▶ **WHAT YOU SHOULD DO**
Take every line from the data that has the word "mark" in it.

[Source texts of formatted documents]
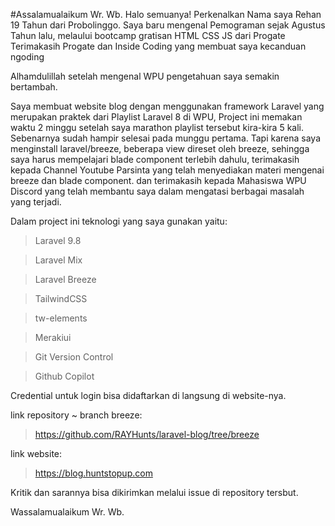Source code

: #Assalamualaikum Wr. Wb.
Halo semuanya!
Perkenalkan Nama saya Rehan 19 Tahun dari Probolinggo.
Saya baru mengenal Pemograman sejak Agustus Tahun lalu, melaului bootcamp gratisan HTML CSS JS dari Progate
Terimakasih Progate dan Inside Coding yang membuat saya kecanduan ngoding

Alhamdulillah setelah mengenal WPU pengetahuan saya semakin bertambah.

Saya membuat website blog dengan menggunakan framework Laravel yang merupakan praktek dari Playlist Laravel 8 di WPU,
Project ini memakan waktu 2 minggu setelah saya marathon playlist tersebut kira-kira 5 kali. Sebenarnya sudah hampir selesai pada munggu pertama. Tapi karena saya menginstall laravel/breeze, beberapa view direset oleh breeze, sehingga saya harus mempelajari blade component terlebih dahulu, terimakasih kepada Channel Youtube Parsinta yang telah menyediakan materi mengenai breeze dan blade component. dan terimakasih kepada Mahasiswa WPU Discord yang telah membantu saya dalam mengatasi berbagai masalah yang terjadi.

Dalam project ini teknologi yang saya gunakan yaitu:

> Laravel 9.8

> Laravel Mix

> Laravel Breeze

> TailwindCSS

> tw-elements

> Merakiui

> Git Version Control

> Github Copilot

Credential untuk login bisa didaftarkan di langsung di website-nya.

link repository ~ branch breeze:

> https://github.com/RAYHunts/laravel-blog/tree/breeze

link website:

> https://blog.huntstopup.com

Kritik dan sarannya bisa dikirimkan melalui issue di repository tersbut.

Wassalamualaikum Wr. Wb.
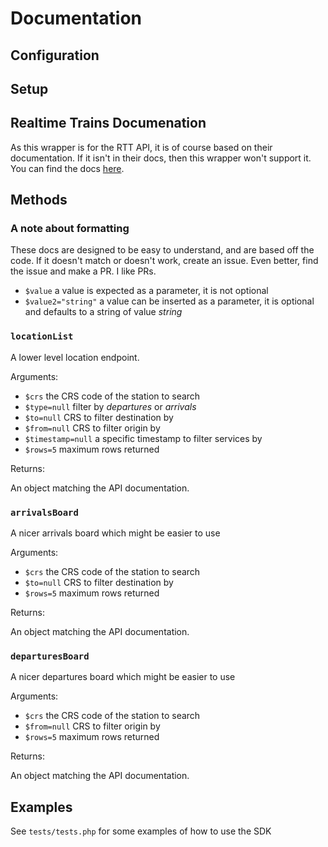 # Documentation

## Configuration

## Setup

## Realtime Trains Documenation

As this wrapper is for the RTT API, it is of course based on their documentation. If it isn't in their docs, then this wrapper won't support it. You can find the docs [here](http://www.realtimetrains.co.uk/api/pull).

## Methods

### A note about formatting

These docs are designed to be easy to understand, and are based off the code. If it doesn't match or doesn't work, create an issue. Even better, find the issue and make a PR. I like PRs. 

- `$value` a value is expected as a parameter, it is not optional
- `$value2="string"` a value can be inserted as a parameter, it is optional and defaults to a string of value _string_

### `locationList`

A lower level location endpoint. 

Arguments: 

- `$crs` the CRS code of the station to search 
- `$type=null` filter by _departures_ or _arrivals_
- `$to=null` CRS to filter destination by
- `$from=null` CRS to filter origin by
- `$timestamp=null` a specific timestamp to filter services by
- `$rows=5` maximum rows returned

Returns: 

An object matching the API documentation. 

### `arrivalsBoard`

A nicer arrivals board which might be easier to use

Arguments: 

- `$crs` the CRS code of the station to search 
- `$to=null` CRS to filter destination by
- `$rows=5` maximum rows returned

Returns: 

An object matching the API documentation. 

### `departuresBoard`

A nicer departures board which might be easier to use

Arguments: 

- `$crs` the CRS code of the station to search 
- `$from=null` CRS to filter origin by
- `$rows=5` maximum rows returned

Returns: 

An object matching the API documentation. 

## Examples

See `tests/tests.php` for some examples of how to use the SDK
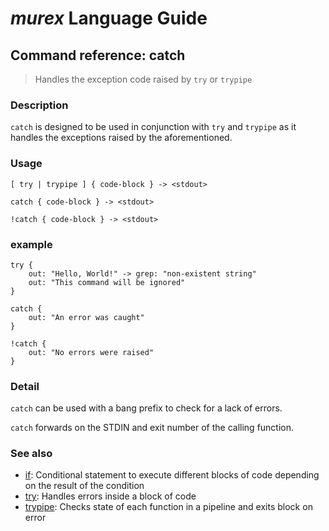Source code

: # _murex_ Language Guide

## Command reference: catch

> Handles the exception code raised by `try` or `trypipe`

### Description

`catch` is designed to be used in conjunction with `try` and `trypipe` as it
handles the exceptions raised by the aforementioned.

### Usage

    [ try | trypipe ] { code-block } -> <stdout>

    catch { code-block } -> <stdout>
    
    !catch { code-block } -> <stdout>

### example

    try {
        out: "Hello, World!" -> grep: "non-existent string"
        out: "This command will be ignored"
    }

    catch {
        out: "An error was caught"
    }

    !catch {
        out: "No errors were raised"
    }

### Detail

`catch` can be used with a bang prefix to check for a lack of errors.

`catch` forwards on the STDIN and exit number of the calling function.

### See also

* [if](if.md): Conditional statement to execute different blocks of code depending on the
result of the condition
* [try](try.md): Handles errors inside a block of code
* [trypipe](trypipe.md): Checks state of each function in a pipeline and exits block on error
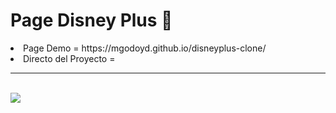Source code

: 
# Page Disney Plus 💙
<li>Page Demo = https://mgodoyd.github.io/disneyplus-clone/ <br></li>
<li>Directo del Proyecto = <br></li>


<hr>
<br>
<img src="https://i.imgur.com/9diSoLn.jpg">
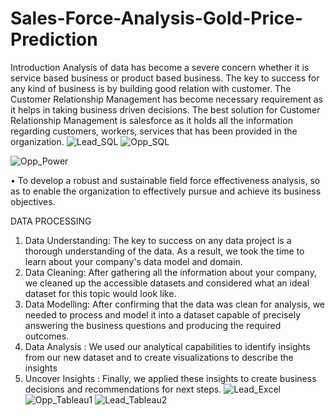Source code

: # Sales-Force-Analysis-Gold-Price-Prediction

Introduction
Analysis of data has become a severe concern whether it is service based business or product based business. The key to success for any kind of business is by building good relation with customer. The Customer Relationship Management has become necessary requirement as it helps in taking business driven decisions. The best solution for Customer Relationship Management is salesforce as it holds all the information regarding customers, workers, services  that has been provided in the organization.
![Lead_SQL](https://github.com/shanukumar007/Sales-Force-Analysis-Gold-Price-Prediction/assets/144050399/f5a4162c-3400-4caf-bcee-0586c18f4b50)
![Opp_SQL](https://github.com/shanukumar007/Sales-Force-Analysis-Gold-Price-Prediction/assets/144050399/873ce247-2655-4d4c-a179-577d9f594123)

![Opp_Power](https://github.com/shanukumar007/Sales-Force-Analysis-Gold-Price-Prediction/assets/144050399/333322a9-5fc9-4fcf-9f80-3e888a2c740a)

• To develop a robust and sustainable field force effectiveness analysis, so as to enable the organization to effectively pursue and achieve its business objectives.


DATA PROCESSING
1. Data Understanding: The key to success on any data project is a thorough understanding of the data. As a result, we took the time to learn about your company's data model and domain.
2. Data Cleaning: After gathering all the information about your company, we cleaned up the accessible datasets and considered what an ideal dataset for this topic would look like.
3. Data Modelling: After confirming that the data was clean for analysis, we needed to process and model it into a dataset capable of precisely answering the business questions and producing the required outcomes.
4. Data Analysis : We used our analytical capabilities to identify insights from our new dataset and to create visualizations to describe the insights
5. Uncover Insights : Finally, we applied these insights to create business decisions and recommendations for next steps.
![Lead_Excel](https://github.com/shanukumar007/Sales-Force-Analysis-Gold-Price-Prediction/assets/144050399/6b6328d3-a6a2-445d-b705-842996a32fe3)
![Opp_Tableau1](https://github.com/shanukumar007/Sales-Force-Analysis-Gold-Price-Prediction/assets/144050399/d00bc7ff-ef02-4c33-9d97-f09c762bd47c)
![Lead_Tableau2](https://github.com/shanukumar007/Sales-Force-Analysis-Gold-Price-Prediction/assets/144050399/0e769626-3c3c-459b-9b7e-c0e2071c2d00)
...
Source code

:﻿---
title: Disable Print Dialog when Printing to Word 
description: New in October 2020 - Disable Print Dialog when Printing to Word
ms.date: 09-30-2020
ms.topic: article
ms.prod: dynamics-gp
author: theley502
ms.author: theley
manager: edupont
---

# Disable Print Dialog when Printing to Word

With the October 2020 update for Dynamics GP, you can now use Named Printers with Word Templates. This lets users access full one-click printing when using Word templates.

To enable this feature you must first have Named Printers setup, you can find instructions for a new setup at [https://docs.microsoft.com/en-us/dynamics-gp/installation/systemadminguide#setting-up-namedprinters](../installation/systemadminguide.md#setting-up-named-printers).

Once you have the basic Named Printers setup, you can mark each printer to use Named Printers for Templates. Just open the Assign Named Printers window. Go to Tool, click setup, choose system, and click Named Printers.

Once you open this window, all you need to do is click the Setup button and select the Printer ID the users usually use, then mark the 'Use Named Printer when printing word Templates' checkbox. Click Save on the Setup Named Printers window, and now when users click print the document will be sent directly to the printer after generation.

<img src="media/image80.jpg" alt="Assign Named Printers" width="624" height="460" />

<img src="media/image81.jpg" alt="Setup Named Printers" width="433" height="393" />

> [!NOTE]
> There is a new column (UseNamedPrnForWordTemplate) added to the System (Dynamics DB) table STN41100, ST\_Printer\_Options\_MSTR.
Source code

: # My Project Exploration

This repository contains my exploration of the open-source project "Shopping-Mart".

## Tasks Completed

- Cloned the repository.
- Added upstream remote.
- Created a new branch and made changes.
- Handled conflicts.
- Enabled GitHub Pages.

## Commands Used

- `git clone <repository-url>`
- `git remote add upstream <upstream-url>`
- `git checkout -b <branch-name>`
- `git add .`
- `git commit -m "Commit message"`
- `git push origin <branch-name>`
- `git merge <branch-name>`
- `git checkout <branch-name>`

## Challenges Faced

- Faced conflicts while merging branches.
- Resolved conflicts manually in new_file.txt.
--
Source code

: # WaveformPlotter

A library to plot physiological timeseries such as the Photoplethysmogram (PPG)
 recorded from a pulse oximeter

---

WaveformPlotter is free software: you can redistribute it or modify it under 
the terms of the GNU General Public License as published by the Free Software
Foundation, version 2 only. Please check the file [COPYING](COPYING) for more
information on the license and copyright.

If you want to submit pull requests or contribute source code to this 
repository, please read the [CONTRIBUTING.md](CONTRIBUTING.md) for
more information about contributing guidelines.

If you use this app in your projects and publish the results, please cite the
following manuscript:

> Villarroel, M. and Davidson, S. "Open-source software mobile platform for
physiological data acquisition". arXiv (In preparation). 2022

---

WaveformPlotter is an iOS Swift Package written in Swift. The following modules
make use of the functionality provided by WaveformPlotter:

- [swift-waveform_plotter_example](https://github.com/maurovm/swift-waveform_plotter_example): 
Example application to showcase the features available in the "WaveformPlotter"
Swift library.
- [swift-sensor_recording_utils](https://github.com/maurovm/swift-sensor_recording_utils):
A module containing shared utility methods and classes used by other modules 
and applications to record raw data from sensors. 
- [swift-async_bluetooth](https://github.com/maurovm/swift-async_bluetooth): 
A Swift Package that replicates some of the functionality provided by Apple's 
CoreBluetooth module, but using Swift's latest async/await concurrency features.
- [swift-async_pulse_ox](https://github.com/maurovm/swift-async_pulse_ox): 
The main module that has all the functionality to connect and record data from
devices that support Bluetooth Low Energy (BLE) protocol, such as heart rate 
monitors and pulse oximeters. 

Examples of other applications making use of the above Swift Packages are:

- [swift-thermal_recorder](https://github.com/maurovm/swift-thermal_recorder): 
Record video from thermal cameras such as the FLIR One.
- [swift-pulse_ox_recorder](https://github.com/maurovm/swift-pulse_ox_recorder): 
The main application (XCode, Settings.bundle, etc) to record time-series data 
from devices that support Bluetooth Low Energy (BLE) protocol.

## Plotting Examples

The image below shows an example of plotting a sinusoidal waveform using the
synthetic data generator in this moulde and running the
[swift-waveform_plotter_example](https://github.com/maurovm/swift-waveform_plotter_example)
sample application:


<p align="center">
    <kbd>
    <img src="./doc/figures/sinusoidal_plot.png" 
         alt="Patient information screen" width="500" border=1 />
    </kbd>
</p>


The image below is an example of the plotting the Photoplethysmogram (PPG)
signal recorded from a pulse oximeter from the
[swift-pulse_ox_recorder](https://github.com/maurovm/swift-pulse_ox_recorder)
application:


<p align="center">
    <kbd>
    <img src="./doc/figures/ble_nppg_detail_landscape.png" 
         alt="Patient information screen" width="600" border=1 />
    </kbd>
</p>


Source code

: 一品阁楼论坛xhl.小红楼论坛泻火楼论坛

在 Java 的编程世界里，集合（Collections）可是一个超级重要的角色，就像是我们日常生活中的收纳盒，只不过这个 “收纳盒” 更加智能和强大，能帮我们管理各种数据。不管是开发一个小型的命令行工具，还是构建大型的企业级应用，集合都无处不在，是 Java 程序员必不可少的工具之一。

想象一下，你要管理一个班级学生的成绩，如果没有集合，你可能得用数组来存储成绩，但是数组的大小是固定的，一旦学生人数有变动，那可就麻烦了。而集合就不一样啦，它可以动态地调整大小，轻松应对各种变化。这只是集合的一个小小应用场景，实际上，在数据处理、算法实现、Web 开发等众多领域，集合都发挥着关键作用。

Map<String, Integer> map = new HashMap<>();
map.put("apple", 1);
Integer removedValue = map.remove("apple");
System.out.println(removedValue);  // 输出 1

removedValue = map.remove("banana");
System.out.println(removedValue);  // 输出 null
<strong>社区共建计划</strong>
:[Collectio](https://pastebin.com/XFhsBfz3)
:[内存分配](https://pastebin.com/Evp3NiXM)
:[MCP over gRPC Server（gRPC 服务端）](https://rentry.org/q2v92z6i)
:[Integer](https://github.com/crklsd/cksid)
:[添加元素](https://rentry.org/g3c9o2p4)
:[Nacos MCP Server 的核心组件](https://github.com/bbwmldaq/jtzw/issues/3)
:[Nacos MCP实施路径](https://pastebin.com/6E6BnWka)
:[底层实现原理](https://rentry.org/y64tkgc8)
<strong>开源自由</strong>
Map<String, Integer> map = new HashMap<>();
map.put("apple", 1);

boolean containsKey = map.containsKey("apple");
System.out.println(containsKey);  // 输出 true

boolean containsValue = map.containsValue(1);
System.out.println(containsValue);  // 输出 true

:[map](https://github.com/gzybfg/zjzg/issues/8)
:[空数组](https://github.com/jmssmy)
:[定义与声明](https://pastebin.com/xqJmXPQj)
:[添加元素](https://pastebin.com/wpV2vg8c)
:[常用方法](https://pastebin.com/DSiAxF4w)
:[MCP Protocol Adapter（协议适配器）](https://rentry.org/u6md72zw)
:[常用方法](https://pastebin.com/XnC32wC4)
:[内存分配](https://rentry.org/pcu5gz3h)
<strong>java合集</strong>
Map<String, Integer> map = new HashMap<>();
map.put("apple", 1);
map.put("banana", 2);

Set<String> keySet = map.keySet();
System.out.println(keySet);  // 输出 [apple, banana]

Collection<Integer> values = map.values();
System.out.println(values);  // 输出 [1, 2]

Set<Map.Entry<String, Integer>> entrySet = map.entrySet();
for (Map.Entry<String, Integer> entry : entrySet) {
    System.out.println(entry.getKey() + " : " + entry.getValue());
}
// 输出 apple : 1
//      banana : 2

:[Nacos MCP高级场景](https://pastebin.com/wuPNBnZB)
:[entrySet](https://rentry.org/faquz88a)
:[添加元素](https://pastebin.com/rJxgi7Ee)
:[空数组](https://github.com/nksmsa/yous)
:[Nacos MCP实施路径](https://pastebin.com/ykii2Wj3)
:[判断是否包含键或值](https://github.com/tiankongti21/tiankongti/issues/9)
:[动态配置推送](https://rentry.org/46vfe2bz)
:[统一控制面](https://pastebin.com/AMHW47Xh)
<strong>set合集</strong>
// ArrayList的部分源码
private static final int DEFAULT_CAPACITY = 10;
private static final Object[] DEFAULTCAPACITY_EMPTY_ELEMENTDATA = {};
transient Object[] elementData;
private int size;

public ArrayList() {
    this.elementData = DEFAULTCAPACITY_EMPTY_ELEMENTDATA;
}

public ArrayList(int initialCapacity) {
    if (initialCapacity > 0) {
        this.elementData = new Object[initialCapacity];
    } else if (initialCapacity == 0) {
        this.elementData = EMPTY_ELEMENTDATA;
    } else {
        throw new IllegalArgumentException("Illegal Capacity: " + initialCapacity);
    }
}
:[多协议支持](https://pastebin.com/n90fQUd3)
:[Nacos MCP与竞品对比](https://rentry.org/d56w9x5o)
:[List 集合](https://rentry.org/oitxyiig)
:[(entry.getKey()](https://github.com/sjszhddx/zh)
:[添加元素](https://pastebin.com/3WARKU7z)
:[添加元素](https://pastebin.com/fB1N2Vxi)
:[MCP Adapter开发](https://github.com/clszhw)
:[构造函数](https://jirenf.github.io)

▶ **OUTPUT OF THE TASK**
Once you have the basic Named Printers setup, you can mark each printer to use Named Printers for Templates. Just open the Assign Named Printers window. Go to Tool, click setup, choose system, and click Named Printers.
Once you open this window, all you need to do is click the Setup button and select the Printer ID the users usually use, then mark the 'Use Named Printer when printing word Templates' checkbox. Click Save on the Setup Named Printers window, and now when users click print the document will be sent directly to the printer after generation.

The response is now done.